Personal information
- Full name: Morten Hedegaard Andersen
- Born: 19 February 1972 (age 54) Nykøbing Mors, Viborg County, Denmark
- Batting: Right-handed
- Bowling: Right-arm fast-medium
- Relations: Lars Hedegaard Andersen (brother)

International information
- National side: Denmark;

Domestic team information
- 1999: Denmark

Career statistics
| Competition | List A |
| Matches | 17 |
| Runs scored | 129 |
| Batting average | 9.21 |
| 100s/50s | –/– |
| Top score | 24* |
| Balls bowled | 540 |
| Wickets | 11 |
| Bowling average | 40.63 |
| 5 wickets in innings | – |
| 10 wickets in match | – |
| Best bowling | 3/42 |
| Catches/stumpings | 2/– |
- Source: Cricinfo, 8 November 2009

= Morten Hedegaard =

Danish cricketer (born 1972)

Morten Hedegaard Andersen (born 19 February 1972) is a Danish former cricketer. Hedegaard was a right-handed batsman who bowled right-arm fast-medium. He was born at Nykøbing Mors, Viborg County. He is more commonly known as Morten Hedegaard.

==Career==
Hedegaard made his debut for Denmark against the Netherlands in 1991. Later that year he played for Denmark Under-19s, playing two matches against Bermuda Under-19s and Ireland Under-19s. In that same year, he toured England with Denmark, playing a single match against Durham (then still a minor county). In 1992, he made two appearances against Wales, while the following season he played two matches against the Netherlands. Further appearances came in 1994 and 1995, before he appeared in the 1996 European Cricket Championship, held in Denmark, with Hedegaard making four appearances in it. In 1997, he played in his first ICC Trophy, appearing in its sixth edition in Malaysia, with him making nine appearances during the tournament. He scored 122 runs at an average of 20.33, with a high score of 52 not out against Argentina. With the ball, he took 9 wickets at a bowling average of 13.44, including a five wicket haul against Malaysia, when he took figures of 5/19 from ten overs.

Hedegaard toured Namibia in 1998, making five appearances on the tour, before appearing later that year in the European Cricket Championship in the Netherlands, making five appearances in that tournament. This was also the same year he took over as Denmark captain from Søren Henriksen. In March 1999, he toured Zimbabwe with Denmark, making appearances against provincial teams such as Mashonaland, Mashonaland Country Districts and Manicaland. Hedegaard made his List A debut for Denmark later in 1999 against the Kent Cricket Board in English domestic crickets NatWest Trophy, with him captaining Denmark in what was their first appearance in List A cricket. In 2000, he appeared in the ICC Emerging Nations Tournament in Zimbabwe, where he made a further five List A appearances against Zimbabwe A, the Netherlands, Scotland, Ireland and Kenya. Hedegaard struggled with the bat in the tournament, scoring just 23 runs at an average of 5.75, while with the ball he took 5 wickets at an average of 28.60. He captained Denmark in the 2001 ICC Trophy in Canada, making eight appearances, in what was to be his last appearance in the ICC Trophy. He scored 122 at an average of 17.42 during the tournament, with a high score of 55 coming against Bermuda.
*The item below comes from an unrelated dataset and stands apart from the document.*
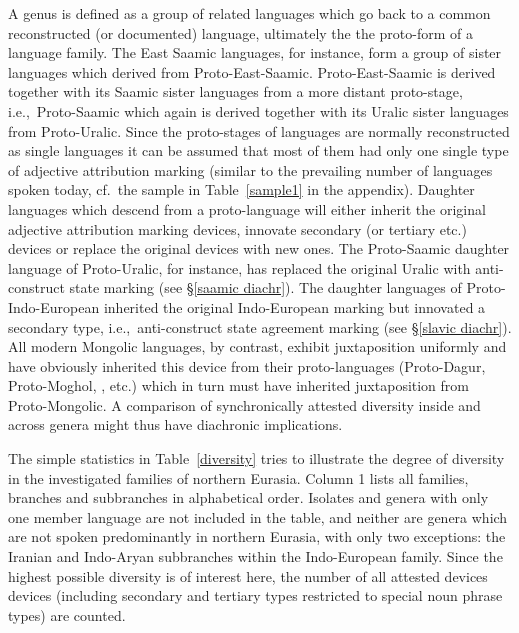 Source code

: A genus is defined as a group of related languages which go back to a common reconstructed (or documented) language, ultimately the the proto-form of a language family. The East Saamic languages, for instance, form a group of sister languages which derived from Proto\hyp{}East-Saamic. Proto\hyp{}East-Saamic is derived together with its Saamic sister languages from a more distant proto-stage, i.e.,~Proto\hyp{}Saamic which again is derived together with its Uralic sister languages from Proto\hyp{}Uralic. Since the proto-stages of languages are normally reconstructed as single languages it can be assumed that most of them had only one single type of adjective attribution marking (similar to the prevailing number of languages spoken today, cf.~the sample in Table~\ref{sample1} in the appendix). Daughter languages which descend from a proto-language will either inherit the original adjective attribution marking devices, innovate secondary (or tertiary etc.) devices or replace the original devices with new ones. The Proto\hyp{}Saamic daughter language of Proto\hyp{}Uralic, for instance, has replaced the original Uralic  with anti\hyp{}construct state marking (see \S\ref{saamic diachr}). The  daughter languages of Proto\hyp{}Indo-European inherited the original Indo-European  marking but innovated a secondary type, i.e.,~anti\hyp{}construct state agreement marking (see \S\ref{slavic diachr}). All modern Mongolic languages, by contrast, exhibit juxtaposition uniformly and have obviously inherited this device from their proto-languages (Proto\hyp{}Dagur, Proto\hyp{}Moghol, , etc.) which in turn must have inherited juxtaposition from Proto\hyp{}Mongolic. A comparison of synchronically attested diversity inside and across genera might thus have diachronic implications.

The simple statistics in Table~\ref{diversity} tries to illustrate the degree of diversity in the investigated families of northern Eurasia. Column 1 lists all families, branches and subbranches in alphabetical order. Isolates and genera with only one member language are not included in the table, and neither are genera which are not spoken predominantly in northern Eurasia, with only two exceptions: the Iranian and Indo-Aryan subbranches within the Indo-European family. Since the highest possible diversity is of interest here, the number of all attested devices devices (including secondary and tertiary types restricted to special noun phrase types) are counted.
Though he missed a List A match in the 2002 Cheltenham & Gloucester Trophy, he did return to captain Denmark in the 2002 European Championship in Northern Ireland, making five appearances. He relinquished the captaincy following the tournament, with Soren Vestergaard succeeding him. He returned to the Danish squad five years later during their tour to Kenya, playing matches against a Coast Cricket Association XI, a Kenya Select XI and Kenya A. In November 2007, he was selected in Denmark's squad for the World Cricket League Division Two in Namibia, where he made six List A appearances. He scored 61 runs at an average of 12.20 in the tournament. He later played in the 2008 European Championship Division One, making four appearances, before being selected in Denmark's fifteen man squad for the 2009 World Cup Qualifier in South Africa. Hedegaard made five List A appearances during the tournament, the last of which came against Uganda. He scored 40 runs at an average of 10.00 during the tournament, while with the ball he took 3 wickets at an expensive average of 59.00. Denmark finished the tournament in the twelfth and last place, therefore failing to qualify for the 2011 World Cup. This tournament also marked his final List A appearances. Having played a total of seventeen matches in that format for his country, Hedegaard took 11 wickets at an average of 40.63, with best figures of 3/42. With the bat, he scored 129 runs at an average of 9.21, with a high score of 24 not out. This tournament also marked his final appearance for Denmark in any format.

His brother, Lars, has also played for Denmark.